Postado em: 29/03/2021

AHPACEG NA MÍDIA - Covid-19: Preços de medicamentos para UTI têm alta de até 1.000% durante a pandemia

Bandeira da Suica

REVISTA ÉPOCA 27/03/21

Covid-19: Preços de medicamentos para UTI têm alta de até 1.000% durante a pandemia

Devido à alta demanda e à escassez de insumos, relaxantes musculares e anestésicos que compõem o chamado 'kit intubação' são vendidos a valores bem acima do praticado no início de 2020

Com a alta demanda e a escassez de insumos, medicamentos usados no tratamento da Covid-19 em UTIs sofreram uma alta nos preços de até cerca de 650%, em média, a nível nacional durante a pandemia, mas há casos específicos em que esse aumento superou 1.000% no mercado farmacêutico. Relaxantes musculares, anestésicos e sedativos que compõem o chamado "kit intubação" - substâncias essenciais para intubar um paciente - são os mais afetados.

Associações que representam os hospitais do país apontam que as unidades têm estoque de alguns produtos que devem durar menos de uma semana e encontram dificuldade para adquirir tais medicamentos. De acordo com as entidades, importações emergenciais estão sendo feitas para atenuar o problema da falta dos fármacos em meio à fase mais crítica da pandemia no Brasil, que registra recordes diários de óbitos em decorrência da doença e o colapso do sistema de saúde, com filas de espera por leitos de UTI em vários estados.
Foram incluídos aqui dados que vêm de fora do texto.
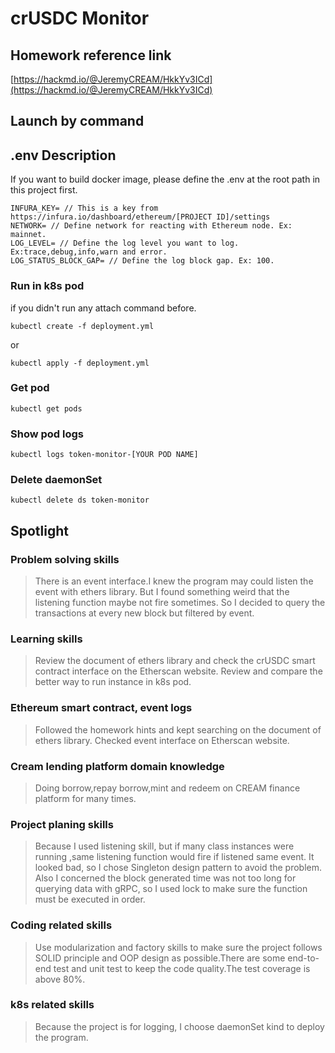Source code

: # crUSDC Monitor

## Homework reference link
[https://hackmd.io/@JeremyCREAM/HkkYv3ICd](https://hackmd.io/@JeremyCREAM/HkkYv3ICd)

## Launch by command

## .env Description
If you want to build docker image, please define the .env at the root path in this project first.
```shell
INFURA_KEY= // This is a key from https://infura.io/dashboard/ethereum/[PROJECT ID]/settings
NETWORK= // Define network for reacting with Ethereum node. Ex: mainnet.
LOG_LEVEL= // Define the log level you want to log. Ex:trace,debug,info,warn and error.
LOG_STATUS_BLOCK_GAP= // Define the log block gap. Ex: 100.
```

### Run in k8s pod
if you didn't run any attach command before.
```shell
kubectl create -f deployment.yml
```

or

```shell
kubectl apply -f deployment.yml
```

### Get pod
```
kubectl get pods
```

### Show pod logs
```
kubectl logs token-monitor-[YOUR POD NAME]
```

### Delete daemonSet
```
kubectl delete ds token-monitor
```

## Spotlight

### Problem solving skills

> There is an event interface.I knew the program may could listen the event with ethers library.
> But I found something weird that the listening function maybe not fire sometimes.
> So I decided to query the transactions at every new block but filtered by event.

### Learning skills

> Review the document of ethers library and check the crUSDC smart contract interface on the Etherscan website.
> Review and compare the better way to run instance in k8s pod.

### Ethereum smart contract, event logs

> Followed the homework hints and kept searching on the document of ethers library.
> Checked event interface on Etherscan website.

### Cream lending platform domain knowledge

> Doing borrow,repay borrow,mint and redeem on CREAM finance platform for many times.

### Project planing skills

> Because I used listening skill, but if many class instances were running ,same listening function would fire if listened same event.
> It looked bad, so I chose Singleton design pattern to avoid the problem.
> Also I concerned the block generated time was not too long for querying data with gRPC, so I used lock to make sure the function must be executed in order.

### Coding related skills

> Use modularization and factory skills to make sure the project follows SOLID principle and OOP design as possible.There are some end-to-end test and unit test to keep the code quality.The test coverage is above 80%.

### k8s related skills

> Because the project is for logging, I choose daemonSet kind to deploy the program.
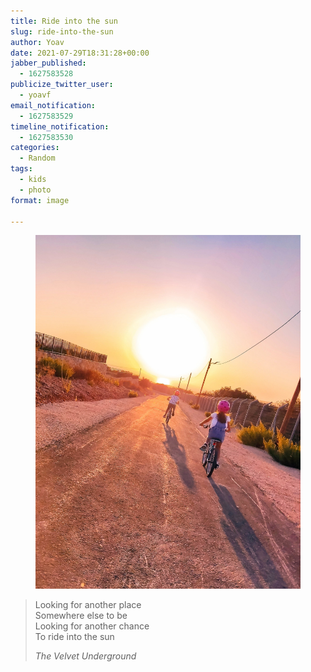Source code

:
 ```yaml
---
title: Ride into the sun
slug: ride-into-the-sun
author: Yoav
date: 2021-07-29T18:31:28+00:00
jabber_published:
  - 1627583528
publicize_twitter_user:
  - yoavf
email_notification:
  - 1627583529
timeline_notification:
  - 1627583530
categories:
  - Random
tags:
  - kids
  - photo
format: image

---
```

<figure class="wp-block-image size-large"><img decoding="async" src="images/img_20210728_191509_14514256623849415576.jpg" alt="" class="wp-image-2470" /></figure> 

<blockquote class="wp-block-quote is-layout-flow wp-block-quote-is-layout-flow">
  <p>
    Looking for another place<br />Somewhere else to be<br />Looking for another chance<br />To ride into the sun
  </p>
  
  <cite>The Velvet Underground</cite>
</blockquote>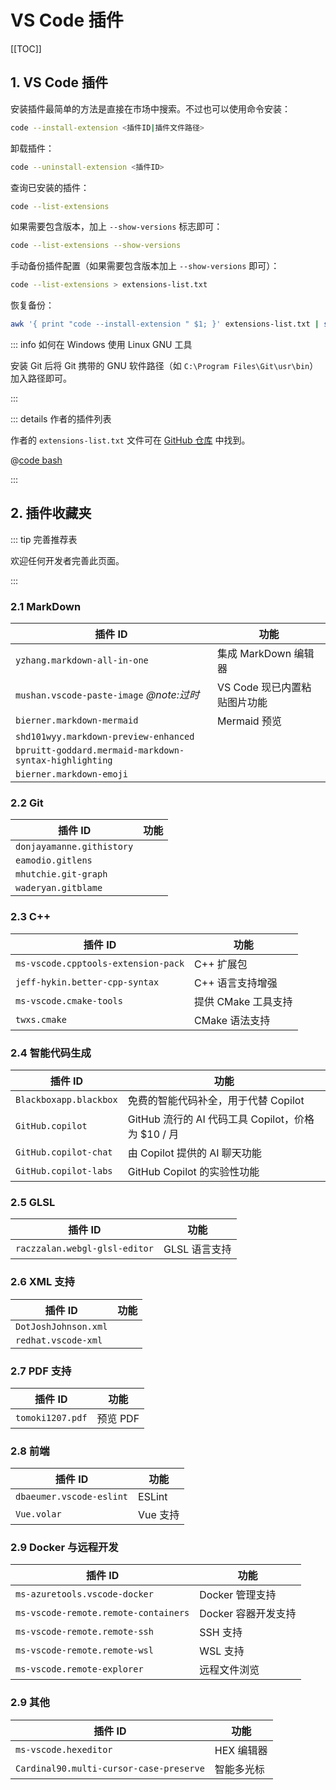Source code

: # VS Code 插件

[[TOC]]

## 1. VS Code 插件

安装插件最简单的方法是直接在市场中搜索。不过也可以使用命令安装：

```bash
code --install-extension <插件ID|插件文件路径>
```

卸载插件：

```bash
code --uninstall-extension <插件ID>
```

查询已安装的插件：

```bash
code --list-extensions
```

如果需要包含版本，加上 `--show-versions` 标志即可：

```bash
code --list-extensions --show-versions
```

手动备份插件配置（如果需要包含版本加上 `--show-versions` 即可）：

```bash
code --list-extensions > extensions-list.txt
```

恢复备份：

```bash
awk '{ print "code --install-extension " $1; }' extensions-list.txt | sh -
```

::: info 如何在 Windows 使用 Linux GNU 工具

安装 Git 后将 Git 携带的 GNU 软件路径（如 `C:\Program Files\Git\usr\bin`）加入路径即可。

:::

::: details 作者的插件列表

作者的 `extensions-list.txt` 文件可在 [GitHub 仓库](https://github.com/Sun-ZhenXing/vuepress-tools-notes/tree/main/docs/vscode/extensions-list.txt) 中找到。

@[code bash](./extensions-list.txt)

:::

## 2. 插件收藏夹

::: tip 完善推荐表

欢迎任何开发者完善此页面。

:::

### 2.1 MarkDown

| 插件 ID                                                | 功能                         |
| ------------------------------------------------------ | ---------------------------- |
| `yzhang.markdown-all-in-one`                           | 集成 MarkDown 编辑器         |
| `mushan.vscode-paste-image` *@note:过时*               | VS Code 现已内置粘贴图片功能 |
| `bierner.markdown-mermaid`                             | Mermaid 预览                 |
| `shd101wyy.markdown-preview-enhanced`                  |                              |
| `bpruitt-goddard.mermaid-markdown-syntax-highlighting` |                              |
| `bierner.markdown-emoji`                               |                              |

### 2.2 Git

| 插件 ID                   | 功能 |
| ------------------------- | ---- |
| `donjayamanne.githistory` |      |
| `eamodio.gitlens`         |      |
| `mhutchie.git-graph`      |      |
| `waderyan.gitblame`       |      |

### 2.3 C++

| 插件 ID                             | 功能                |
| ----------------------------------- | ------------------- |
| `ms-vscode.cpptools-extension-pack` | C++ 扩展包          |
| `jeff-hykin.better-cpp-syntax`      | C++ 语言支持增强    |
| `ms-vscode.cmake-tools`             | 提供 CMake 工具支持 |
| `twxs.cmake`                        | CMake 语法支持      |

### 2.4 智能代码生成

| 插件 ID                | 功能                                               |
| ---------------------- | -------------------------------------------------- |
| `Blackboxapp.blackbox` | 免费的智能代码补全，用于代替 Copilot               |
| `GitHub.copilot`       | GitHub 流行的 AI 代码工具 Copilot，价格为 $10 / 月 |
| `GitHub.copilot-chat`  | 由 Copilot 提供的 AI 聊天功能                      |
| `GitHub.copilot-labs`  | GitHub Copilot 的实验性功能                        |

### 2.5 GLSL

| 插件 ID                       | 功能          |
| ----------------------------- | ------------- |
| `raczzalan.webgl-glsl-editor` | GLSL 语言支持 |

### 2.6 XML 支持

| 插件 ID              | 功能 |
| -------------------- | ---- |
| `DotJoshJohnson.xml` |      |
| `redhat.vscode-xml`  |      |

### 2.7 PDF 支持

| 插件 ID          | 功能     |
| ---------------- | -------- |
| `tomoki1207.pdf` | 预览 PDF |

### 2.8 前端

| 插件 ID                  | 功能     |
| ------------------------ | -------- |
| `dbaeumer.vscode-eslint` | ESLint   |
| `Vue.volar`              | Vue 支持 |

### 2.9 Docker 与远程开发

| 插件 ID                              | 功能                |
| ------------------------------------ | ------------------- |
| `ms-azuretools.vscode-docker`        | Docker 管理支持     |
| `ms-vscode-remote.remote-containers` | Docker 容器开发支持 |
| `ms-vscode-remote.remote-ssh`        | SSH 支持            |
| `ms-vscode-remote.remote-wsl`        | WSL 支持            |
| `ms-vscode.remote-explorer`          | 远程文件浏览        |

### 2.9 其他

| 插件 ID                                 | 功能       |
| --------------------------------------- | ---------- |
| `ms-vscode.hexeditor`                   | HEX 编辑器 |
| `Cardinal90.multi-cursor-case-preserve` | 智能多光标 |
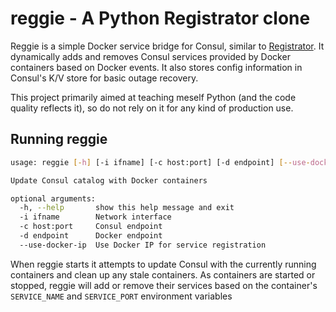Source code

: # reggie - A Python Registrator clone

Reggie is a simple Docker service bridge for Consul, similar to [Registrator](https://github.com/gliderlabs/registrator).  It dynamically adds and removes Consul services provided by Docker containers based on Docker events.  It also stores config information in Consul's K/V store for basic outage recovery.

This project primarily aimed at teaching meself Python (and the code quality reflects it), so do not rely on it for any kind of production use.

## Running reggie
```sh
usage: reggie [-h] [-i ifname] [-c host:port] [-d endpoint] [--use-docker-ip]

Update Consul catalog with Docker containers

optional arguments:
  -h, --help       show this help message and exit
  -i ifname        Network interface
  -c host:port     Consul endpoint
  -d endpoint      Docker endpoint
  --use-docker-ip  Use Docker IP for service registration
```

When reggie starts it attempts to update Consul with the currently running containers and clean up any stale containers.  As containers are started or stopped, reggie will add or remove their services based on the container's `SERVICE_NAME` and `SERVICE_PORT` environment variables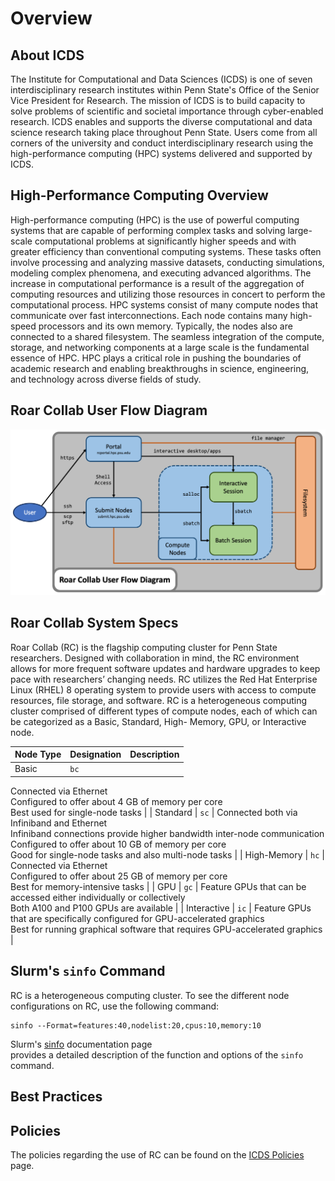 
# Overview




## About ICDS

The Institute for Computational and Data Sciences (ICDS) is one of seven 
interdisciplinary research institutes within Penn State's Office of the Senior 
Vice President for Research. The mission of ICDS is to build capacity to solve 
problems of scientific and societal importance through cyber-enabled research. 
ICDS enables and supports the diverse computational and data science research 
taking place throughout Penn State. Users come from all corners of the 
university and conduct interdisciplinary research using the high-performance 
computing (HPC) systems delivered and supported by ICDS.


## High-Performance Computing Overview

High-performance computing (HPC) is the use of powerful computing systems that 
are capable of performing complex tasks and solving large-scale computational 
problems at significantly higher speeds and with greater efficiency than 
conventional computing systems. These tasks often involve processing and 
analyzing massive datasets, conducting simulations, modeling complex phenomena, 
and executing advanced algorithms. The increase in computational performance is 
a result of the aggregation of computing resources and utilizing those 
resources in concert to perform the computational process. HPC systems consist 
of many compute nodes that communicate over fast interconnections. Each node 
contains many high-speed processors and its own memory. Typically, the nodes 
also are connected to a shared filesystem. The seamless integration of the 
compute, storage, and networking components at a large scale is the fundamental 
essence of HPC. HPC plays a critical role in pushing the boundaries of academic 
research and enabling breakthroughs in science, engineering, and technology 
across diverse fields of study.


## Roar Collab User Flow Diagram

![RC User Flow Diagram](images/RCUserFlowDiagram.png)


## Roar Collab System Specs

Roar Collab (RC) is the flagship computing cluster for Penn State researchers. 
Designed with collaboration in mind, the RC environment allows for more 
frequent software updates and hardware upgrades to keep pace with researchers’ 
changing needs. RC utilizes the Red Hat Enterprise Linux (RHEL) 8 operating 
system to provide users with access to compute resources, file storage, and 
software. RC is a heterogeneous computing cluster comprised of different types 
of compute nodes, each of which can be categorized as a Basic, Standard, High-
Memory, GPU, or Interactive node.

| Node Type | Designation | Description |
| ---- | ---- | ---- |
| Basic | `bc` | 
Connected via Ethernet<br>
Configured to offer about 4 GB of memory per core<br>
Best used for single-node tasks |
| Standard | `sc` | 
Connected both via Infiniband and Ethernet<br>
Infiniband connections provide higher bandwidth inter-node communication<br>
Configured to offer about 10 GB of memory per core<br>
Good for single-node tasks and also multi-node tasks |
| High-Memory | `hc` | 
Connected via Ethernet<br>
Configured to offer about 25 GB of memory per core<br>
Best for memory-intensive tasks |
| GPU | `gc` | 
Feature GPUs that can be accessed either individually or collectively<br>
Both A100 and P100 GPUs are available |
| Interactive | `ic` | 
Feature GPUs that are specifically configured for GPU-accelerated graphics<br>
Best for running graphical software that requires GPU-accelerated graphics |


[//]:<> (## Roar Collab System Specifications)

[//]:<> (insert automated table that breaks down the nodes and node characteristics)


## Slurm's `sinfo` Command

RC is a heterogeneous computing cluster. To see the different node
configurations on RC, use the following command:
```
sinfo --Format=features:40,nodelist:20,cpus:10,memory:10
```

Slurm's [sinfo](https://slurm.schedmd.com/sinfo.html) documentation page  
provides a detailed description of the function and options of the `sinfo` 
command.


## Best Practices




## Policies

The policies regarding the use of RC can be found on the 
[ICDS Policies](https://www.icds.psu.edu/computing-services/roar-policies/) 
page.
Segundo levantamento da Confederação Nacional de Saúde (CNSaúde), o relaxante muscular midazolam, em frascos de 3 ml, saltou de R$ 22,78 antes da pandemia para uma média de R$ 174. Entre os mais usados do kit intubação, o atracúrio 10mg/ml saiu de R$ 32,10 para R$ 195, enquanto o rocurônio 50 ml custava R$ 33,33 e agora é vendido por R$ 201. Outro que teve uma das altas mais consideráveis foi o propofol (indicado para sedação), cuja caixa com ampolas de 20 ml variou de R$ 28,70 a R$ 183.

A pesquisa foi conduzida com dezenas de hospitais de pequeno porte associados à confederação e espalhados por todas as regiões brasileiras. A entidade, que congrega oito federações e 90 sindicatos de saúde do país, verificou ainda que o consumo desses medicamentos, com destaque para os anestésicos, cresceu de 800% até 2.350% desde março do ano passado.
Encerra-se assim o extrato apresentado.